• [WHAT IS REQUIRED]:
Restate word for word the entries below, starting with the line with "pointing this out.)" and continuing through the line with "every entry 1.". Include both of those lines and no others.

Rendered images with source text
- - -
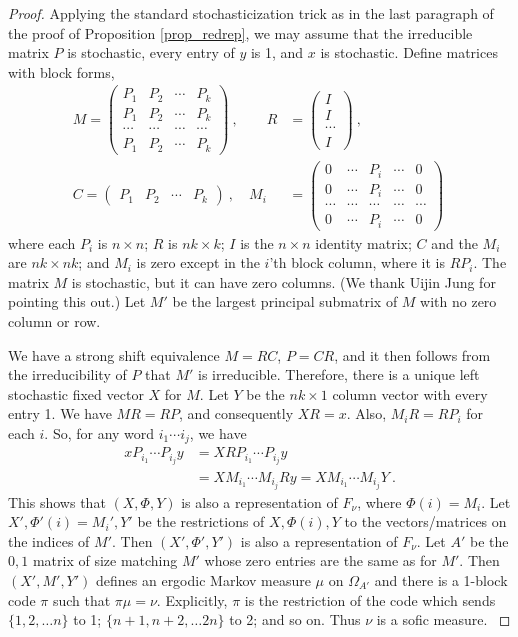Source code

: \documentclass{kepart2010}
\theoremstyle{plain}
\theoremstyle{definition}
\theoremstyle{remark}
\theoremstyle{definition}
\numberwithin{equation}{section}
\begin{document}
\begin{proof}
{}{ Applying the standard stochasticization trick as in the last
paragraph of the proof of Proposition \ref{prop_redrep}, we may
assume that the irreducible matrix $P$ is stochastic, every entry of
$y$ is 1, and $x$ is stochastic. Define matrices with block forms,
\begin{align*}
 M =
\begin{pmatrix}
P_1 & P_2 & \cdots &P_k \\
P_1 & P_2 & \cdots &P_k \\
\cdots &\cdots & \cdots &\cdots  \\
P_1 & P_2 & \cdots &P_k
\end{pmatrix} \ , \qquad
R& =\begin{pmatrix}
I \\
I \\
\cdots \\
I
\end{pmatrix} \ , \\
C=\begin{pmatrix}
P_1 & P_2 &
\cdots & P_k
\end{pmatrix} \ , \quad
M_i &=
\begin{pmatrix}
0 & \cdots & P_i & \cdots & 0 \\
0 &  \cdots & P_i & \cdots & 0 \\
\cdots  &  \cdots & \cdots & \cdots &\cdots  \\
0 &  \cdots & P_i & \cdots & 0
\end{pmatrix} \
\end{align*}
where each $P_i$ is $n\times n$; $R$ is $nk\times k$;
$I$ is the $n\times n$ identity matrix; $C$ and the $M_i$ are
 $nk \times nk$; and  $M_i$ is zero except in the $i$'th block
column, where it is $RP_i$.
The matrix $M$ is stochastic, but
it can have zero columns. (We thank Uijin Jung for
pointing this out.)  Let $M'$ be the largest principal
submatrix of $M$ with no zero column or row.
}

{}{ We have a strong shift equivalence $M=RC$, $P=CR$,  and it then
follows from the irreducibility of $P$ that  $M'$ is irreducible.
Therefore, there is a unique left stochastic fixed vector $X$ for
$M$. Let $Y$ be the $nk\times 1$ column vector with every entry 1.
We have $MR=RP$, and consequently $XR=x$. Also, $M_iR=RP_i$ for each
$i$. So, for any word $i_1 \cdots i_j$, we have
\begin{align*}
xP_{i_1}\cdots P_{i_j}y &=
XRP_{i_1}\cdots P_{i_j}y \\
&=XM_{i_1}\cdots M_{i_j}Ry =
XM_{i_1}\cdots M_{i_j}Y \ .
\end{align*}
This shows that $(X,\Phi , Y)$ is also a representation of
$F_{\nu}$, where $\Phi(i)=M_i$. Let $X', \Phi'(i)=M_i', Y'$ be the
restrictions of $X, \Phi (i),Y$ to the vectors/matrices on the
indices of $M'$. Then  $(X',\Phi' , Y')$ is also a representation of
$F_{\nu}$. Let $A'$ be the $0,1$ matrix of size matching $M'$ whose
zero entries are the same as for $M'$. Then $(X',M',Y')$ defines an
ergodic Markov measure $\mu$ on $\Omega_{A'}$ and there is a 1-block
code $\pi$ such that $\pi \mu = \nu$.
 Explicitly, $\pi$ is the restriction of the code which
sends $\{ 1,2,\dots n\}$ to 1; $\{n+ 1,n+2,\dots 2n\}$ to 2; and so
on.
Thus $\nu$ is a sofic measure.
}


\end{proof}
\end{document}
- - -
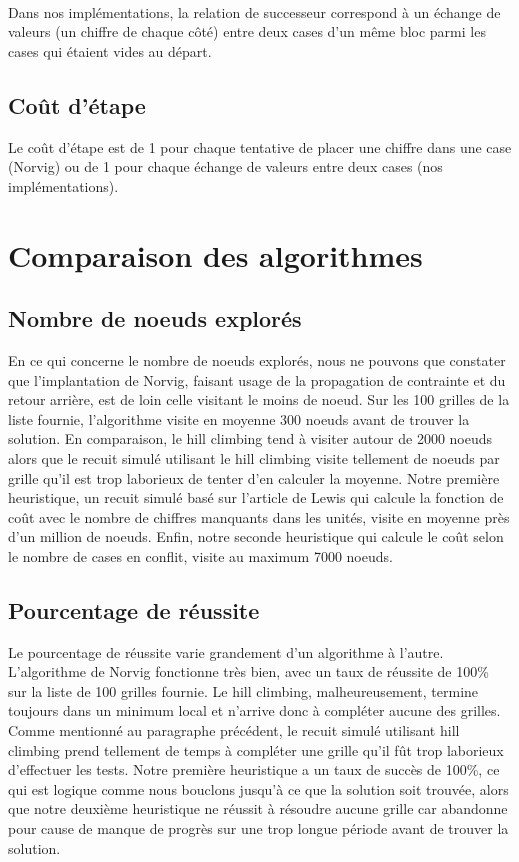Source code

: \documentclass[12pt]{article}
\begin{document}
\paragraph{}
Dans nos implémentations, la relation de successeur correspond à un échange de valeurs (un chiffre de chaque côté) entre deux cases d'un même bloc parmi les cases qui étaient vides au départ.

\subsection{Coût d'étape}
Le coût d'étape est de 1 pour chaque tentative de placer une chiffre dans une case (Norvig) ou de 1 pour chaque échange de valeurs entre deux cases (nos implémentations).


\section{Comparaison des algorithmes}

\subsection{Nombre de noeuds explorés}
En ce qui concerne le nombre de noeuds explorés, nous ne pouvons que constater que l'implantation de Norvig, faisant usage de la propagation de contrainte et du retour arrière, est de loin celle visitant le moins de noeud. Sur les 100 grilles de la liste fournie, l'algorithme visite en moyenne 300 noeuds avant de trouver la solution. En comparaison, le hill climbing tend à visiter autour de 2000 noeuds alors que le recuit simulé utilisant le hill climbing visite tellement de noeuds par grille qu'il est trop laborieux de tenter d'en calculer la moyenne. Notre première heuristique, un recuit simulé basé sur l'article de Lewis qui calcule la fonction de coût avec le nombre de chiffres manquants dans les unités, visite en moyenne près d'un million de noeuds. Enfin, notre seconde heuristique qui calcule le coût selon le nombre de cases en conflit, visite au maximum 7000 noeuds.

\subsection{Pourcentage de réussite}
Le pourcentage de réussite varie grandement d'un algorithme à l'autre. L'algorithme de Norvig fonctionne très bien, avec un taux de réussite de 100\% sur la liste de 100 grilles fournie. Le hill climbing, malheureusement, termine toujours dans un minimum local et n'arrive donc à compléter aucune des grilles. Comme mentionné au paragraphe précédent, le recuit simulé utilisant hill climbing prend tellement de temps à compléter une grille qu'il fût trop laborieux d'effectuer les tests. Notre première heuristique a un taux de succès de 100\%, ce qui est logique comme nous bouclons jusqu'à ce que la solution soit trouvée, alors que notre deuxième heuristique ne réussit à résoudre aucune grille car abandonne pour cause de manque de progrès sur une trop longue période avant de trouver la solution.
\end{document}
- - -
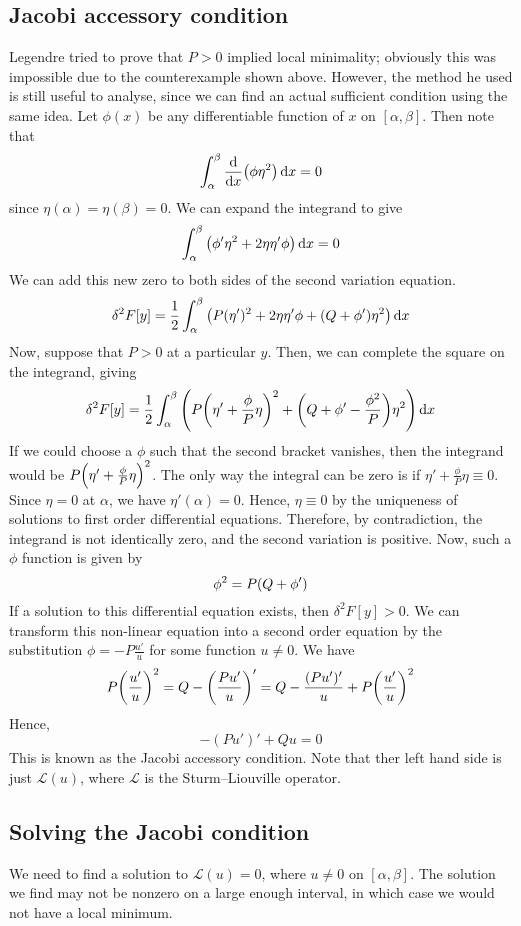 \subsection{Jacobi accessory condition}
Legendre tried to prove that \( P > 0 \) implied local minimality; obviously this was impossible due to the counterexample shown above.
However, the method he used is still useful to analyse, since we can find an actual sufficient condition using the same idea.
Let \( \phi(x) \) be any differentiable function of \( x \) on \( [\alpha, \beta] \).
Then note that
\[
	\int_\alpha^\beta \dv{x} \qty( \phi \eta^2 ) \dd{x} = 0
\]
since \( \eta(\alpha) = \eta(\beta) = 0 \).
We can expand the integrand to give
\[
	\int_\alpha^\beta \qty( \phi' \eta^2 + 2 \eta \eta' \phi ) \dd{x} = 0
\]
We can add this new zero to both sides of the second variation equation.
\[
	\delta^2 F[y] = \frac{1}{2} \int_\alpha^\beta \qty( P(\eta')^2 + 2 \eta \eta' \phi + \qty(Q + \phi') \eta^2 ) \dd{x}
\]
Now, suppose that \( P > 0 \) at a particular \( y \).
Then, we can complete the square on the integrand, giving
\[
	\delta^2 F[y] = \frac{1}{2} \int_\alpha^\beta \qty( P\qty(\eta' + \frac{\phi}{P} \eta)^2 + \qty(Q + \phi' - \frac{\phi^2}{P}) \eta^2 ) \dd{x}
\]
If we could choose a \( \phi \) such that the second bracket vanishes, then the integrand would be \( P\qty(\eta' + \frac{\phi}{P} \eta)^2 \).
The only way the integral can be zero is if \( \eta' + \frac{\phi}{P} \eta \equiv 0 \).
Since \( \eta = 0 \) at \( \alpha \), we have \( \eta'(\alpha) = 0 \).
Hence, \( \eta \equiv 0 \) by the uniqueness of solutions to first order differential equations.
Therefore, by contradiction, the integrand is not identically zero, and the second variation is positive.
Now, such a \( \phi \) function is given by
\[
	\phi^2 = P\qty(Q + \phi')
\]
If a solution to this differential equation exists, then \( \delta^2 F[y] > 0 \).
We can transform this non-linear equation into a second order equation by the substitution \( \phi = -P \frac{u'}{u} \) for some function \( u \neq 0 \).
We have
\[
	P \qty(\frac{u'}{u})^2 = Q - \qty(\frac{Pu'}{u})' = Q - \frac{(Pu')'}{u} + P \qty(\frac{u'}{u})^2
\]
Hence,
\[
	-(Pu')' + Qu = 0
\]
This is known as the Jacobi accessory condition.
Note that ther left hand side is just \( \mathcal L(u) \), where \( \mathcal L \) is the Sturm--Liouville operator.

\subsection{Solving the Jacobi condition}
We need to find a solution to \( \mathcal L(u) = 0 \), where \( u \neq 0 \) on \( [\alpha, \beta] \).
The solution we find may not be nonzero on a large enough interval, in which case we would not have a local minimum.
- - -
• [FINISHED TASK]:
pointing this out.)  Let $M'$ be the largest principal
submatrix of $M$ with no zero column or row.
}

{}{ We have a strong shift equivalence $M=RC$, $P=CR$,  and it then
follows from the irreducibility of $P$ that  $M'$ is irreducible.
Therefore, there is a unique left stochastic fixed vector $X$ for
$M$. Let $Y$ be the $nk\times 1$ column vector with every entry 1.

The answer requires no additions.